Tracking agitation in people living with dementia in a care environment
Shehroz S. Khan, Thaejaesh Sooriyakumaran, Katherine Rich, Sofija, Spasojevic, Bing Ye, Kristine Newman, Andrea Iaboni, Alex Mihailidis

TL;DR
This study explores using wearable devices and machine learning to automatically detect agitation episodes in dementia patients, aiming to improve monitoring accuracy and reduce staff workload in care environments.
Contribution
It introduces a real-world multi-modal wearable data collection and a baseline classification model for agitation detection in dementia care.
Findings
Baseline model achieved AUC=0.717
Improved model reached AUC=0.779
Demonstrates potential for automated agitation monitoring
Abstract
Agitation is a symptom that communicates distress in people living with dementia (PwD), and that can place them and others at risk.
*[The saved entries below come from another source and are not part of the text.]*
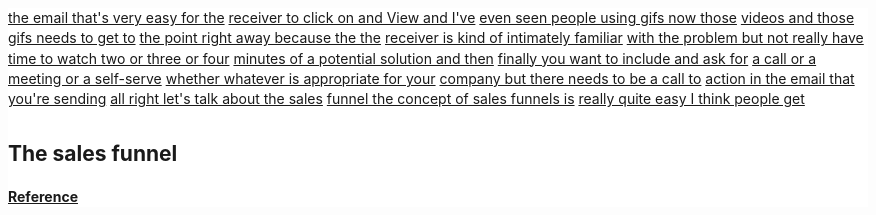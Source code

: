 [the email that's very easy for the](https://www.youtube.com/watch?v=hyYCn_kAngI&t=490) [receiver to click on and View and I've](https://www.youtube.com/watch?v=hyYCn_kAngI&t=491) [even seen people using gifs now those](https://www.youtube.com/watch?v=hyYCn_kAngI&t=494) [videos and those gifs needs to get to](https://www.youtube.com/watch?v=hyYCn_kAngI&t=496) [the point right away because the the](https://www.youtube.com/watch?v=hyYCn_kAngI&t=498) [receiver is kind of intimately familiar](https://www.youtube.com/watch?v=hyYCn_kAngI&t=500) [with the problem but not really have](https://www.youtube.com/watch?v=hyYCn_kAngI&t=502) [time to watch two or three or four](https://www.youtube.com/watch?v=hyYCn_kAngI&t=503) [minutes of a potential solution and then](https://www.youtube.com/watch?v=hyYCn_kAngI&t=505) [finally you want to include and ask for](https://www.youtube.com/watch?v=hyYCn_kAngI&t=507) [a call or a meeting or a self-serve](https://www.youtube.com/watch?v=hyYCn_kAngI&t=509) [whether whatever is appropriate for your](https://www.youtube.com/watch?v=hyYCn_kAngI&t=511) [company but there needs to be a call to](https://www.youtube.com/watch?v=hyYCn_kAngI&t=513) [action in the email that you're sending](https://www.youtube.com/watch?v=hyYCn_kAngI&t=515) [all right let's talk about the sales](https://www.youtube.com/watch?v=hyYCn_kAngI&t=517) [funnel the concept of sales funnels is](https://www.youtube.com/watch?v=hyYCn_kAngI&t=518) [really quite easy I think people get](https://www.youtube.com/watch?v=hyYCn_kAngI&t=520) 


## The sales funnel 

 [**Reference**](https://www.youtube.com/watch?v=hyYCn_kAngI&t=525) 
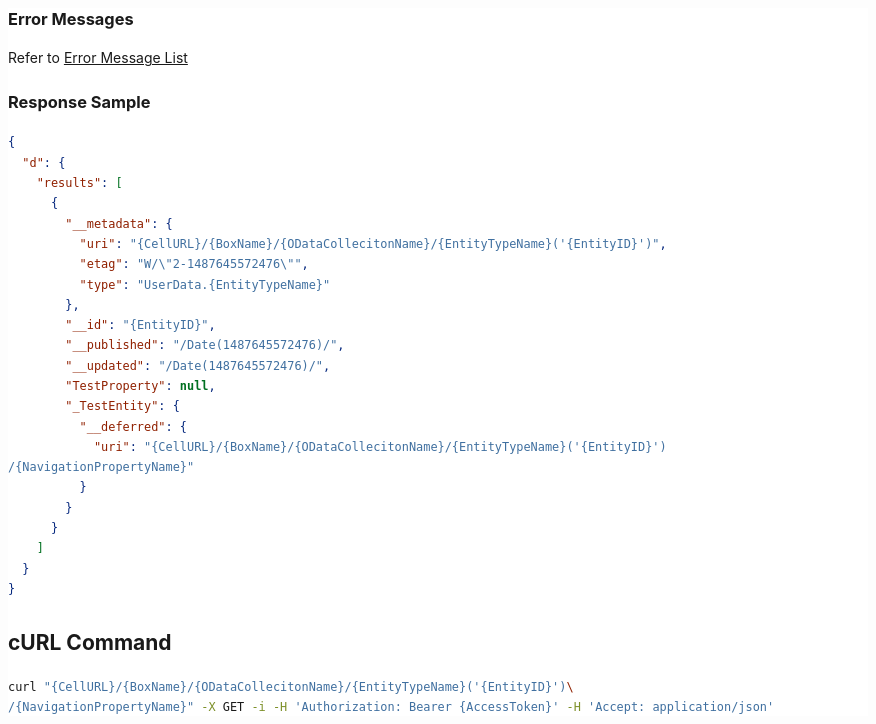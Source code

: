 ### Error Messages

Refer to [Error Message List](004_Error_Messages.md)

### Response Sample

```JSON
{
  "d": {
    "results": [
      {
        "__metadata": {
          "uri": "{CellURL}/{BoxName}/{ODataCollecitonName}/{EntityTypeName}('{EntityID}')",
          "etag": "W/\"2-1487645572476\"",
          "type": "UserData.{EntityTypeName}"
        },
        "__id": "{EntityID}",
        "__published": "/Date(1487645572476)/",
        "__updated": "/Date(1487645572476)/",
        "TestProperty": null,
        "_TestEntity": {
          "__deferred": {
            "uri": "{CellURL}/{BoxName}/{ODataCollecitonName}/{EntityTypeName}('{EntityID}')
/{NavigationPropertyName}"
          }
        }
      }
    ]
  }
}
```


## cURL Command

```sh
curl "{CellURL}/{BoxName}/{ODataCollecitonName}/{EntityTypeName}('{EntityID}')\
/{NavigationPropertyName}" -X GET -i -H 'Authorization: Bearer {AccessToken}' -H 'Accept: application/json'
```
In a long term care (LTC) environment, care staff track and document these symptoms as a way to detect when there has been a change in resident status to assess risk, and to monitor for response to interventions. However, this documentation can be time-consuming, and due to staffing constraints, episodes of agitation may go unobserved. This brings into question the reliability of these assessments, and presents an opportunity for technology to help track and monitor behavioural symptoms in dementia. In this paper, we present the outcomes of a 2 year real-world study performed in a dementia unit, where a multi-modal wearable device was worn by PwD. In line with a commonly used clinical documentation tool, this large multi-modal time-series data was…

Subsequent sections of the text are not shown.